Document images with source code:
================================

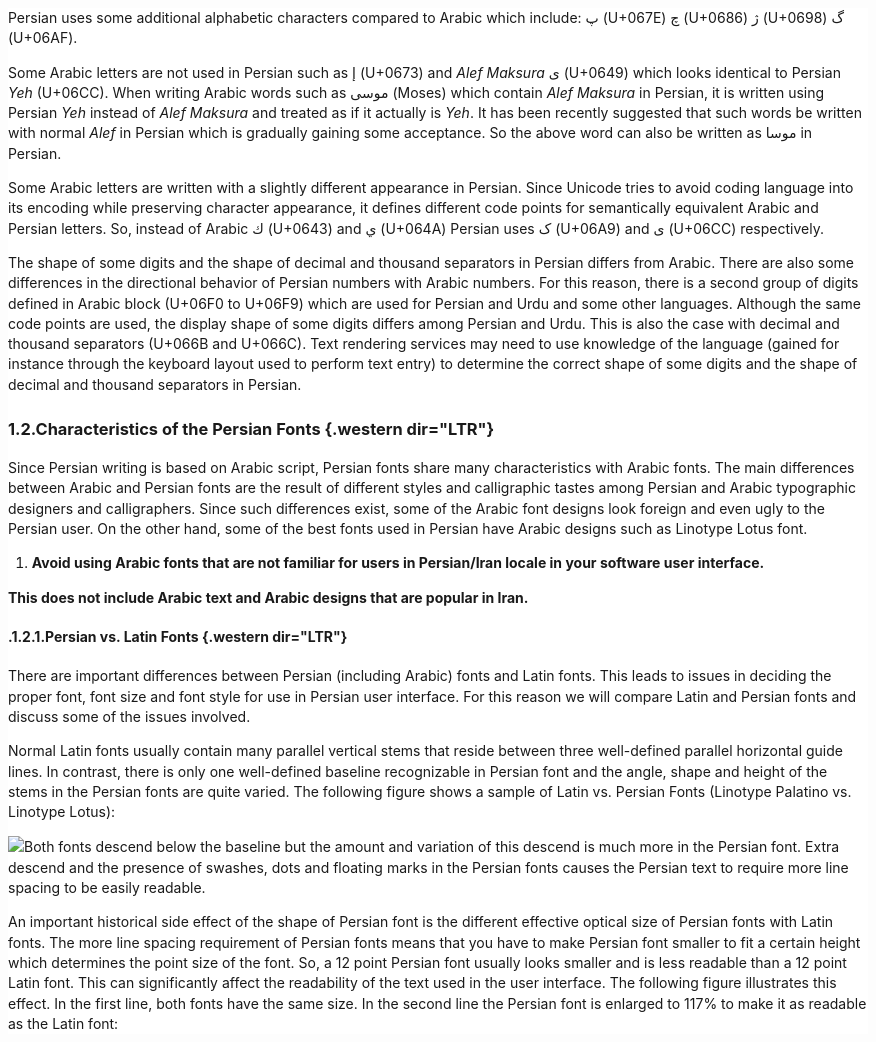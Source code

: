 Persian uses some additional alphabetic characters compared to Arabic which include: پ (U+067E) چ (U+0686) ژ (U+0698) گ (U+06AF).

Some Arabic letters are not used in Persian such as إ (U+0673) and *Alef Maksura* ى (U+0649) which looks identical to Persian *Yeh* (U+06CC). When writing Arabic words such as موسی (Moses) which contain *Alef Maksura* in Persian, it is written using Persian *Yeh* instead of *Alef Maksura* and treated as if it actually is *Yeh*. It has been recently suggested that such words be written with normal *Alef* in Persian which is gradually gaining some acceptance. So the above word can also be written as موسا in Persian.

Some Arabic letters are written with a slightly different appearance in Persian. Since Unicode tries to avoid coding language into its encoding while preserving character appearance, it defines different code points for semantically equivalent Arabic and Persian letters. So, instead of Arabic ك (U+0643) and ي (U+064A) Persian uses ک (U+06A9) and ی (U+06CC) respectively.

The shape of some digits and the shape of decimal and thousand separators in Persian differs from Arabic. There are also some differences in the directional behavior of Persian numbers with Arabic numbers. For this reason, there is a second group of digits defined in Arabic block (U+06F0 to U+06F9) which are used for Persian and Urdu and some other languages. Although the same code points are used, the display shape of some digits differs among Persian and Urdu. This is also the case with decimal and thousand separators (U+066B and U+066C). Text rendering services may need to use knowledge of the language (gained for instance through the keyboard layout used to perform text entry) to determine the correct shape of some digits and the shape of decimal and thousand separators in Persian.

### 1.2.Characteristics of the Persian Fonts {.western dir="LTR"}

Since Persian writing is based on Arabic script, Persian fonts share many characteristics with Arabic fonts. The main differences between Arabic and Persian fonts are the result of different styles and calligraphic tastes among Persian and Arabic typographic designers and calligraphers. Since such differences exist, some of the Arabic font designs look foreign and even ugly to the Persian user. On the other hand, some of the best fonts used in Persian have Arabic designs such as Linotype Lotus font.

1.  **Avoid using Arabic fonts that are not familiar for users in Persian/Iran locale in your software user interface.**

**This does not include Arabic text and Arabic designs that are popular in Iran.**

#### .1.2.1.Persian vs. Latin Fonts {.western dir="LTR"}

There are important differences between Persian (including Arabic) fonts and Latin fonts. This leads to issues in deciding the proper font, font size and font style for use in Persian user interface. For this reason we will compare Latin and Persian fonts and discuss some of the issues involved.

Normal Latin fonts usually contain many parallel vertical stems that reside between three well-defined parallel horizontal guide lines. In contrast, there is only one well-defined baseline recognizable in Persian font and the angle, shape and height of the stems in the Persian fonts are quite varied. The following figure shows a sample of Latin vs. Persian Fonts (Linotype Palatino vs. Linotype Lotus):

![](PersianHIG-EN-Main43_html_4256dbfa.png)Both fonts descend below the baseline but the amount and variation of this descend is much more in the Persian font. Extra descend and the presence of swashes, dots and floating marks in the Persian fonts causes the Persian text to require more line spacing to be easily readable.

An important historical side effect of the shape of Persian font is the different effective optical size of Persian fonts with Latin fonts. The more line spacing requirement of Persian fonts means that you have to make Persian font smaller to fit a certain height which determines the point size of the font. So, a 12 point Persian font usually looks smaller and is less readable than a 12 point Latin font. This can significantly affect the readability of the text used in the user interface. The following figure illustrates this effect. In the first line, both fonts have the same size. In the second line the Persian font is enlarged to 117% to make it as readable as the Latin font:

================================

## What to produce
Each line above, from the one that contains "There are important" to the last line of the records, should be repeated exactly. Leave out all others.

## Answer area
There are important differences between Persian (including Arabic) fonts and Latin fonts. This leads to issues in deciding the proper font, font size and font style for use in Persian user interface. For this reason we will compare Latin and Persian fonts and discuss some of the issues involved.

Normal Latin fonts usually contain many parallel vertical stems that reside between three well-defined parallel horizontal guide lines. In contrast, there is only one well-defined baseline recognizable in Persian font and the angle, shape and height of the stems in the Persian fonts are quite varied. The following figure shows a sample of Latin vs. Persian Fonts (Linotype Palatino vs. Linotype Lotus):

![](PersianHIG-EN-Main43_html_4256dbfa.png)Both fonts descend below the baseline but the amount and variation of this descend is much more in the Persian font. Extra descend and the presence of swashes, dots and floating marks in the Persian fonts causes the Persian text to require more line spacing to be easily readable.

An important historical side effect of the shape of Persian font is the different effective optical size of Persian fonts with Latin fonts. The more line spacing requirement of Persian fonts means that you have to make Persian font smaller to fit a certain height which determines the point size of the font. So, a 12 point Persian font usually looks smaller and is less readable than a 12 point Latin font. This can significantly affect the readability of the text used in the user interface. The following figure illustrates this effect. In the first line, both fonts have the same size. In the second line the Persian font is enlarged to 117% to make it as readable as the Latin font:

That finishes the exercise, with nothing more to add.